Are there any issues I can follow to address the inconsistencies around sealed class vs where the extender is?
For example, this works:
sealed class Foo
class Bar : Foo()
But this doesn’t:
class SomeClass {
sealed class Foo
class Bar : Foo()
}
I have an advanced multilevel data hierarchy I need to build and was hoping Kotlin would be as reasonable as Scala wrt sealed (i.e. same file is enough). I understand sealed constructors are private, I wish they would have been package private or some other way this would be supported. Is there an issue I can follow for this or will it never be fixed? Also, is there an issue to correct the documentation that says “A sealed class can have subclasses, but all of them must be declared in the same file as the sealed class itself” to mention this caveat?

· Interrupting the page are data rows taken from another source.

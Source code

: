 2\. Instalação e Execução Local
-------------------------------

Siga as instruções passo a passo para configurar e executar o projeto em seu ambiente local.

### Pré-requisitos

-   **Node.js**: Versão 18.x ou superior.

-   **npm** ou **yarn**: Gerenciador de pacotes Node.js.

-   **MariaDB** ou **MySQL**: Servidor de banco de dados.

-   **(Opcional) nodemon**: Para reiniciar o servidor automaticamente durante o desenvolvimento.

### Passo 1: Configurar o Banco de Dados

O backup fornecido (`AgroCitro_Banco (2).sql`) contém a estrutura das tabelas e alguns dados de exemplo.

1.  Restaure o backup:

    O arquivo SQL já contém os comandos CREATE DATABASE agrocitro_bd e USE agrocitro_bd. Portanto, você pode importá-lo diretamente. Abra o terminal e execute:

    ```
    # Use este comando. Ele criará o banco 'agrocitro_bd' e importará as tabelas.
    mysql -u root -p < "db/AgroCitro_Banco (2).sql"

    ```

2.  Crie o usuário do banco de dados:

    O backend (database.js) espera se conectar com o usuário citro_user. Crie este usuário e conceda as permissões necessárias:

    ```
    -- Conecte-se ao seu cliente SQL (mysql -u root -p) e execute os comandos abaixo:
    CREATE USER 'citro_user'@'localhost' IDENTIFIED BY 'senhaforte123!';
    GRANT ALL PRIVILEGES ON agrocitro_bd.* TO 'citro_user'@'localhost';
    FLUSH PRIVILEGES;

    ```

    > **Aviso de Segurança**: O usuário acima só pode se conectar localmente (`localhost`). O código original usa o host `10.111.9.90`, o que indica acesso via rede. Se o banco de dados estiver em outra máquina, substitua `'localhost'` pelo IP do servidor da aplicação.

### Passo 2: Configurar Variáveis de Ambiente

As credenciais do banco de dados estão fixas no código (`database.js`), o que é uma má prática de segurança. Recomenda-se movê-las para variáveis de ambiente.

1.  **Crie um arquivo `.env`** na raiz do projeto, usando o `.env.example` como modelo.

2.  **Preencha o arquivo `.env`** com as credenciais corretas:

I would just open a new issue: https://youtrack.jetbrains.com/issues/KT
As for the documentation, you can either send a pr yourself or just add it to the issue if you are not sure how it should properly behave.
It think this should be allowed
class SomeClass {
sealed class Foo
class Bar: Foo()
}
but this shouldn’t
class SomeClass {
sealed class Foo
}
class Bar: Foo()
but that’s just my opinion.
Anyways, as a workaround you can still use
class SomeClass {
sealed class Foo {
class Bar: Foo()
}
}
Not always true, if Bar is not nested in Foo but just in the same file, Kotlin will create a public constructor for Foo which is marked as synthetic.
Disagree personally. For instance, for Kotlin AST you might have:
class File {
sealed class TopLevelObject
}
class Class : TopLevelObject
I know it may seem weird, but sadly I have to work this way until sealed interfaces are built. I am a bit disappointed that Kotlin is so JVM hamstrung for those that use it on other platforms.
While true, my API looks bad when I am forced to conflate the idea of a subclass with a nested class.
Good to know! I didn’t check the bytecode. But often synthetic constructors are used for inner classes anyways, so it makes sense.